- _Goal of the exercise_: From the listing below, retype exactly the line holding "This seems a", the line holding "The Za'lek have a", and the lines between them; skip everything else.

- _Material supplied_:
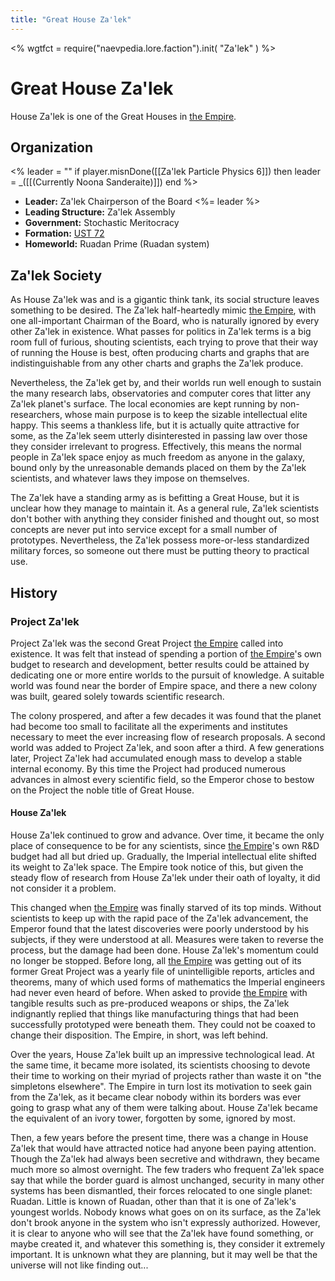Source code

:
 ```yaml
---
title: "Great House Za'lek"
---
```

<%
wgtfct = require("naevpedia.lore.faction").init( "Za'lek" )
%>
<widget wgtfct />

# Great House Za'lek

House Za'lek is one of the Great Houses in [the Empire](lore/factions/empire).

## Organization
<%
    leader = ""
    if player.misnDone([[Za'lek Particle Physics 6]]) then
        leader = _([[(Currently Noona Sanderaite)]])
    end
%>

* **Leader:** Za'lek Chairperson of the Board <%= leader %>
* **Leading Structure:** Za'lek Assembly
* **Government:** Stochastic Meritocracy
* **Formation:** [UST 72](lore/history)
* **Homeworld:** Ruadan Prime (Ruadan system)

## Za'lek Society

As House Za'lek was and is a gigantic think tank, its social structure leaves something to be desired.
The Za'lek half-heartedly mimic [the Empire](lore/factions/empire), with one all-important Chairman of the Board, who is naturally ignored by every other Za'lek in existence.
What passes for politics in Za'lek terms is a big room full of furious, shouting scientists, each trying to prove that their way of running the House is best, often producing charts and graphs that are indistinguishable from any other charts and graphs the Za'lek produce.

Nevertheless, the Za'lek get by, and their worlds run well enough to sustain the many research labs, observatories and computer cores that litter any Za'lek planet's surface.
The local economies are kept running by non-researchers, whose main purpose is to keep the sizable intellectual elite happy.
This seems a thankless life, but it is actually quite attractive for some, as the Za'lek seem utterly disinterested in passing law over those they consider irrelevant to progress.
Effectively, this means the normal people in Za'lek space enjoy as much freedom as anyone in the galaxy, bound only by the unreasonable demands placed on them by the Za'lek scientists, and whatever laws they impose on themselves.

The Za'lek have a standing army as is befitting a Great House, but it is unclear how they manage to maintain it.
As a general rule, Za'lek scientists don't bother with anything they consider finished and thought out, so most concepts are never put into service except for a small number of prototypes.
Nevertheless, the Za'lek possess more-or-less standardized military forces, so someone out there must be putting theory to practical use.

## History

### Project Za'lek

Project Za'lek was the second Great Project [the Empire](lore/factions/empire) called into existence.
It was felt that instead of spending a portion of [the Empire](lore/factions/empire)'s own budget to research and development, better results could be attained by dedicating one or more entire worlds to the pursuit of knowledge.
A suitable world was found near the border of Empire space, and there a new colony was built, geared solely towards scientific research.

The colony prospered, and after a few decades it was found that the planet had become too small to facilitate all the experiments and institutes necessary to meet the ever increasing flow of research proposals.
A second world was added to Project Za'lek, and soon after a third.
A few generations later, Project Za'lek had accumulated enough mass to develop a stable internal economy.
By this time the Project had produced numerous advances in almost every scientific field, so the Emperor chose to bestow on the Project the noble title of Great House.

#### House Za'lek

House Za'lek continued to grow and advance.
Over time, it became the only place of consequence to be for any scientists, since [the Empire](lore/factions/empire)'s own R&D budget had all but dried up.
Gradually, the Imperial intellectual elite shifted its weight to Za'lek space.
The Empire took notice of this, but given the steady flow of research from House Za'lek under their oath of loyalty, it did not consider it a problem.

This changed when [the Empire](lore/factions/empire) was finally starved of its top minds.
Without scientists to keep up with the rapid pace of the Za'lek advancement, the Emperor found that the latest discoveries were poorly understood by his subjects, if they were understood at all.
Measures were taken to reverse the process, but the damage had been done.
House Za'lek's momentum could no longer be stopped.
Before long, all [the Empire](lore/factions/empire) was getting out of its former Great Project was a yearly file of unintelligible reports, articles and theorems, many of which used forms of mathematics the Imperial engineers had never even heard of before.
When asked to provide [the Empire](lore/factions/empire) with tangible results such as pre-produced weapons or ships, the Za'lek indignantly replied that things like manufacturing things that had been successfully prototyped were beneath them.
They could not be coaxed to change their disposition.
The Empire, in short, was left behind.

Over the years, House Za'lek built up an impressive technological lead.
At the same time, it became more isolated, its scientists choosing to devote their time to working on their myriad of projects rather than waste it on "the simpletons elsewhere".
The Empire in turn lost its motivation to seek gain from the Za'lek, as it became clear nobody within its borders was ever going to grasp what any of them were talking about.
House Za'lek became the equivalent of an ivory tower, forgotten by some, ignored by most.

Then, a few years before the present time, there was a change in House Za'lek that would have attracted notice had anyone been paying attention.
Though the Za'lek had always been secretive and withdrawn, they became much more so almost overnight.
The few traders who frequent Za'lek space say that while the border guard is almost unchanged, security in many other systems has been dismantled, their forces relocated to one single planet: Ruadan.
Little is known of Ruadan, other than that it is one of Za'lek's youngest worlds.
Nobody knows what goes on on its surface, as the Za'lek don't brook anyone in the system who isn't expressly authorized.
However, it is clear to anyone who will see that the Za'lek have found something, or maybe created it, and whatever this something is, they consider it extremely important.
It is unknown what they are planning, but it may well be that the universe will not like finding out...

- _Task response_:
This seems a thankless life, but it is actually quite attractive for some, as the Za'lek seem utterly disinterested in passing law over those they consider irrelevant to progress.
Effectively, this means the normal people in Za'lek space enjoy as much freedom as anyone in the galaxy, bound only by the unreasonable demands placed on them by the Za'lek scientists, and whatever laws they impose on themselves.

The Za'lek have a standing army as is befitting a Great House, but it is unclear how they manage to maintain it.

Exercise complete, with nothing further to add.